EXERCISE DETAILS:
In the entries below, filter for the word "bfseries" and copy every matching line.

Dataset entries:
━━━━━━━━━━
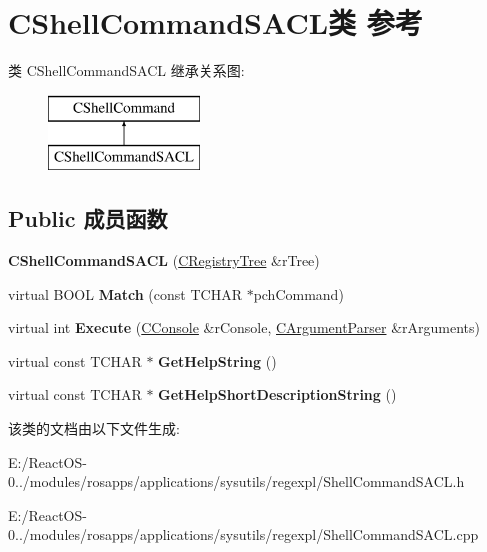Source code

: \hypertarget{class_c_shell_command_s_a_c_l}{}\section{C\+Shell\+Command\+S\+A\+C\+L类 参考}
\label{class_c_shell_command_s_a_c_l}
类 C\+Shell\+Command\+S\+A\+CL 继承关系图\+:\begin{figure}[H]
\begin{center}
\leavevmode
\includegraphics[height=2.000000cm]{class_c_shell_command_s_a_c_l}
\end{center}
\end{figure}
\subsection*{Public 成员函数}
\begin{DoxyCompactItemize}
\item 
\mbox{\label{class_c_shell_command_s_a_c_l_a3aeeeb97cb90ee7e3e3a6b65d3f8e59e}} 
{\bfseries C\+Shell\+Command\+S\+A\+CL} (\hyperlink{class_c_registry_tree}{C\+Registry\+Tree} \&r\+Tree)
\item 
\mbox{\label{class_c_shell_command_s_a_c_l_aef844964b3101f30179fb34532f04fcc}} 
virtual B\+O\+OL {\bfseries Match} (const T\+C\+H\+AR $\ast$pch\+Command)
\item 
\mbox{\label{class_c_shell_command_s_a_c_l_a97146caf5a39971bb2b795cc01819758}} 
virtual int {\bfseries Execute} (\hyperlink{class_c_console}{C\+Console} \&r\+Console, \hyperlink{class_c_argument_parser}{C\+Argument\+Parser} \&r\+Arguments)
\item 
\mbox{\label{class_c_shell_command_s_a_c_l_a345ff27e1fde86b4737c2954c2d0bb48}} 
virtual const T\+C\+H\+AR $\ast$ {\bfseries Get\+Help\+String} ()
\item 
\mbox{\label{class_c_shell_command_s_a_c_l_ad65498a4e4497dbf2d24a57d9a4c99a5}} 
virtual const T\+C\+H\+AR $\ast$ {\bfseries Get\+Help\+Short\+Description\+String} ()
\end{DoxyCompactItemize}


该类的文档由以下文件生成\+:\begin{DoxyCompactItemize}
\item 
E\+:/\+React\+O\+S-\/0../modules/rosapps/applications/sysutils/regexpl/Shell\+Command\+S\+A\+C\+L.\+h\item 
E\+:/\+React\+O\+S-\/0../modules/rosapps/applications/sysutils/regexpl/Shell\+Command\+S\+A\+C\+L.\+cpp\end{DoxyCompactItemize}

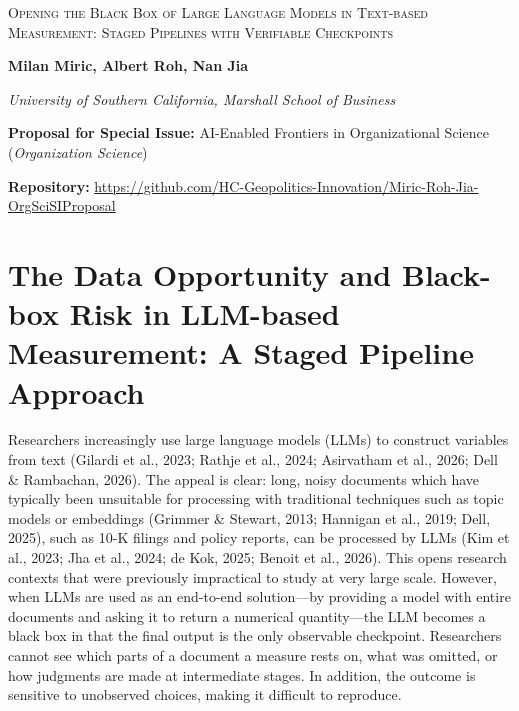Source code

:\documentclass[11pt]{article}
\begin{document}
\begin{center}
    {\LARGE \textsc{Opening the Black Box of Large Language Models in Text-based Measurement: Staged Pipelines with Verifiable Checkpoints}\par}
    \vspace{1.2em}
    {\normalsize\bfseries Milan Miric, Albert Roh, Nan Jia\par}
    \vspace{0.2em}
    {\small\itshape University of Southern California, Marshall School of Business\par}
    \vspace{0.8em}
    {\footnotesize\textbf{Proposal for Special Issue:} AI-Enabled Frontiers in Organizational Science (\textit{Organization Science})\par}
    \vspace{0.3em}
    {\footnotesize\textbf{Repository:} \url{https://github.com/HC-Geopolitics-Innovation/Miric-Roh-Jia-OrgSciSIProposal}\par}
\end{center}

\vspace{1.5em}

\section{The Data Opportunity and Black-box Risk in LLM-based Measurement: A Staged Pipeline Approach}

Researchers increasingly use large language models (LLMs) to construct variables from text (Gilardi et al., 2023; Rathje et al., 2024; Asirvatham et al., 2026; Dell \& Rambachan, 2026). The appeal is clear: long, noisy documents which have typically been unsuitable for processing with traditional techniques such as topic models or embeddings (Grimmer \& Stewart, 2013; Hannigan et al., 2019; Dell, 2025), such as 10-K filings and policy reports, can be processed by LLMs (Kim et al., 2023; Jha et al., 2024; de Kok, 2025; Benoit et al., 2026). This opens research contexts that were previously impractical to study at very large scale. However, when LLMs are used as an end-to-end solution---by providing a model with entire documents and asking it to return a numerical quantity---the LLM becomes a black box in that the final output is the only observable checkpoint. Researchers cannot see which parts of a document a measure rests on, what was omitted, or how judgments are made at intermediate stages. In addition, the outcome is sensitive to unobserved choices, making it difficult to reproduce.
\end{document}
━━━━━━━━━━
TASK RESULT:
{\bfseries C\+Shell\+Command\+S\+A\+CL} (\hyperlink{class_c_registry_tree}{C\+Registry\+Tree} \&r\+Tree)
virtual B\+O\+OL {\bfseries Match} (const T\+C\+H\+AR $\ast$pch\+Command)
virtual int {\bfseries Execute} (\hyperlink{class_c_console}{C\+Console} \&r\+Console, \hyperlink{class_c_argument_parser}{C\+Argument\+Parser} \&r\+Arguments)
virtual const T\+C\+H\+AR $\ast$ {\bfseries Get\+Help\+String} ()
virtual const T\+C\+H\+AR $\ast$ {\bfseries Get\+Help\+Short\+Description\+String} ()
    {\normalsize\bfseries Milan Miric, Albert Roh, Nan Jia\par}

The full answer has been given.